What is required: Retype every line from the start of the data down to and including the line with "In summary, the". Skip the pictures.
Records to process START
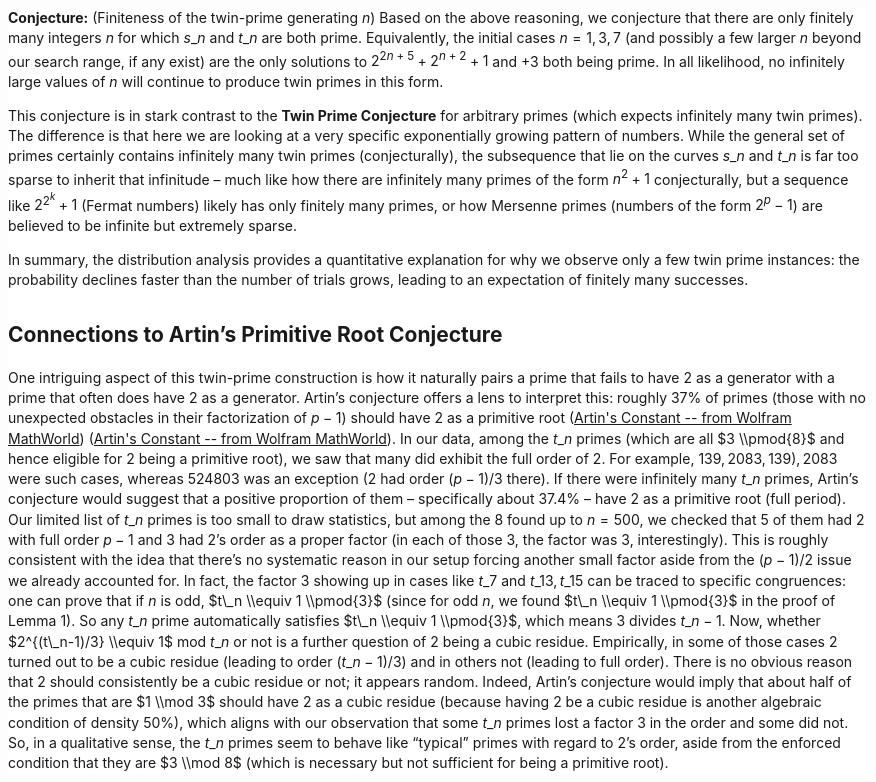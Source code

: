 **Conjecture:** (Finiteness of the twin-prime generating $n$) Based on the above reasoning, we conjecture that there are only finitely many integers $n$ for which $s\_n$ and $t\_n$ are both prime. Equivalently, the initial cases $n=1,3,7$ (and possibly a few larger $n$ beyond our search range, if any exist) are the only solutions to $2^{2n+5}+2^{n+2}+1$ and $+3$ both being prime. In all likelihood, no infinitely large values of $n$ will continue to produce twin primes in this form.

This conjecture is in stark contrast to the **Twin Prime Conjecture** for arbitrary primes (which expects infinitely many twin primes). The difference is that here we are looking at a very specific exponentially growing pattern of numbers. While the general set of primes certainly contains infinitely many twin primes (conjecturally), the subsequence that lie on the curves $s\_n$ and $t\_n$ is far too sparse to inherit that infinitude – much like how there are infinitely many primes of the form $n^2+1$ conjecturally, but a sequence like $2^{2^k}+1$ (Fermat numbers) likely has only finitely many primes, or how Mersenne primes (numbers of the form $2^p-1$) are believed to be infinite but extremely sparse.

In summary, the distribution analysis provides a quantitative explanation for why we observe only a few twin prime instances: the probability declines faster than the number of trials grows, leading to an expectation of finitely many successes.

## Connections to Artin’s Primitive Root Conjecture

One intriguing aspect of this twin-prime construction is how it naturally pairs a prime that fails to have 2 as a generator with a prime that often does have 2 as a generator. Artin’s conjecture offers a lens to interpret this: roughly 37% of primes (those with no unexpected obstacles in their factorization of $p-1$) should have 2 as a primitive root ([Artin's Constant \-- from Wolfram MathWorld](https://mathworld.wolfram.com/ArtinsConstant.html#:~:text=conjectured%20that%20the%20density%20of,by%20%2086%2C%20where)) ([Artin's Constant \-- from Wolfram MathWorld](https://mathworld.wolfram.com/ArtinsConstant.html#:~:text=The%20significance%20of%20Artin%27s%20constant,corresponding%20to%20a%20cyclic%20number)). In our data, among the $t\_n$ primes (which are all $3 \\pmod{8}$ and hence eligible for 2 being a primitive root), we saw that many did exhibit the full order of 2\. For example, $139, 2083, 139), 2083$ were such cases, whereas $524803$ was an exception (2 had order $(p-1)/3$ there). If there were infinitely many $t\_n$ primes, Artin’s conjecture would suggest that a positive proportion of them – specifically about 37.4% – have $2$ as a primitive root (full period). Our limited list of $t\_n$ primes is too small to draw statistics, but among the 8 found up to $n=500$, we checked that 5 of them had 2 with full order $p-1$ and 3 had 2’s order as a proper factor (in each of those 3, the factor was 3, interestingly). This is roughly consistent with the idea that there’s no systematic reason in our setup forcing another small factor aside from the $(p-1)/2$ issue we already accounted for. In fact, the factor 3 showing up in cases like $t\_7$ and $t\_{13}, t\_{15}$ can be traced to specific congruences: one can prove that if $n$ is odd, $t\_n \\equiv 1 \\pmod{3}$ (since for odd $n$, we found $t\_n \\equiv 1 \\pmod{3}$ in the proof of Lemma 1). So any $t\_n$ prime automatically satisfies $t\_n \\equiv 1 \\pmod{3}$, which means $3$ divides $t\_n-1$. Now, whether $2^{(t\_n-1)/3} \\equiv 1$ mod $t\_n$ or not is a further question of 2 being a cubic residue. Empirically, in some of those cases 2 turned out to be a cubic residue (leading to order $(t\_n-1)/3$) and in others not (leading to full order). There is no obvious reason that 2 should consistently be a cubic residue or not; it appears random. Indeed, Artin’s conjecture would imply that about half of the primes that are $1 \\mod 3$ should have 2 as a cubic residue (because having 2 be a cubic residue is another algebraic condition of density 50%), which aligns with our observation that some $t\_n$ primes lost a factor 3 in the order and some did not. So, in a qualitative sense, the $t\_n$ primes seem to behave like “typical” primes with regard to 2’s order, aside from the enforced condition that they are $3 \\mod 8$ (which is necessary but not sufficient for being a primitive root).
Records to process END
Output of the task:
Source code

: **Conjecture:** (Finiteness of the twin-prime generating $n$) Based on the above reasoning, we conjecture that there are only finitely many integers $n$ for which $s\_n$ and $t\_n$ are both prime. Equivalently, the initial cases $n=1,3,7$ (and possibly a few larger $n$ beyond our search range, if any exist) are the only solutions to $2^{2n+5}+2^{n+2}+1$ and $+3$ both being prime. In all likelihood, no infinitely large values of $n$ will continue to produce twin primes in this form.

This conjecture is in stark contrast to the **Twin Prime Conjecture** for arbitrary primes (which expects infinitely many twin primes). The difference is that here we are looking at a very specific exponentially growing pattern of numbers. While the general set of primes certainly contains infinitely many twin primes (conjecturally), the subsequence that lie on the curves $s\_n$ and $t\_n$ is far too sparse to inherit that infinitude – much like how there are infinitely many primes of the form $n^2+1$ conjecturally, but a sequence like $2^{2^k}+1$ (Fermat numbers) likely has only finitely many primes, or how Mersenne primes (numbers of the form $2^p-1$) are believed to be infinite but extremely sparse.

In summary, the distribution analysis provides a quantitative explanation for why we observe only a few twin prime instances: the probability declines faster than the number of trials grows, leading to an expectation of finitely many successes.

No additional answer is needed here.